## TASK GOAL
After locating "per-instance bootstrap CIs" in the listing below, copy that line and each one after it exactly, ending with the line that has "falsifier is correspondingly".

== Segment start ==

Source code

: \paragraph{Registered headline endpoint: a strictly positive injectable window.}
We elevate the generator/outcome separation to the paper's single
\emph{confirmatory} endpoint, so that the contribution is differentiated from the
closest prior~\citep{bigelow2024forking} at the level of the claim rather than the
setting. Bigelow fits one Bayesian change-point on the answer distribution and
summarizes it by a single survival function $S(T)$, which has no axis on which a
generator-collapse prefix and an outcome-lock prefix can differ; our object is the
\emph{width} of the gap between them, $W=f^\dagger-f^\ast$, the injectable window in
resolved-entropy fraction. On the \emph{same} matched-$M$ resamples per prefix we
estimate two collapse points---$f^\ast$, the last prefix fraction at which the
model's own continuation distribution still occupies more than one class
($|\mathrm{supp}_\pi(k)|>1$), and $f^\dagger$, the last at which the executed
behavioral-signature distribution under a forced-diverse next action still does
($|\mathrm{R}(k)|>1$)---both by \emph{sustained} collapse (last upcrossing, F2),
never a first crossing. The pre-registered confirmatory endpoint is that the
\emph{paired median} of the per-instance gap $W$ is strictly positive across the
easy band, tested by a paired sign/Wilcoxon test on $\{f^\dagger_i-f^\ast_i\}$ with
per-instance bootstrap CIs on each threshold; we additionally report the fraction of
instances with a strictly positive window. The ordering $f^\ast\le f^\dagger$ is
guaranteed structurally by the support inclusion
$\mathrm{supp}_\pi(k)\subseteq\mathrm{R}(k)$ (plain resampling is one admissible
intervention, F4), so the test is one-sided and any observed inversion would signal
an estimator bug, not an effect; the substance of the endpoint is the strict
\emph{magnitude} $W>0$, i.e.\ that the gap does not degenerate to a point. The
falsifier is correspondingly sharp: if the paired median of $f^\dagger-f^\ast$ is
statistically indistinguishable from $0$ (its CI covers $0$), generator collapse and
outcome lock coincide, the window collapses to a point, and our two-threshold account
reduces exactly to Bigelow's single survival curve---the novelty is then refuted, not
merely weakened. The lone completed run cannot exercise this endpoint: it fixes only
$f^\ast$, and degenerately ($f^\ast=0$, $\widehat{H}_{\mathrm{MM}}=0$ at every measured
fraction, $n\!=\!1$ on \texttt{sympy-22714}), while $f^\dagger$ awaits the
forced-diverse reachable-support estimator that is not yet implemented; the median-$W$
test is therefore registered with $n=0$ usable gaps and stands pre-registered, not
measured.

== Segment end ==

## EXERCISE OUTPUT
per-instance bootstrap CIs on each threshold; we additionally report the fraction of
instances with a strictly positive window. The ordering $f^\ast\le f^\dagger$ is
guaranteed structurally by the support inclusion
$\mathrm{supp}_\pi(k)\subseteq\mathrm{R}(k)$ (plain resampling is one admissible
intervention, F4), so the test is one-sided and any observed inversion would signal
an estimator bug, not an effect; the substance of the endpoint is the strict
\emph{magnitude} $W>0$, i.e.\ that the gap does not degenerate to a point. The
falsifier is correspondingly sharp: if the paired median of $f^\dagger-f^\ast$ is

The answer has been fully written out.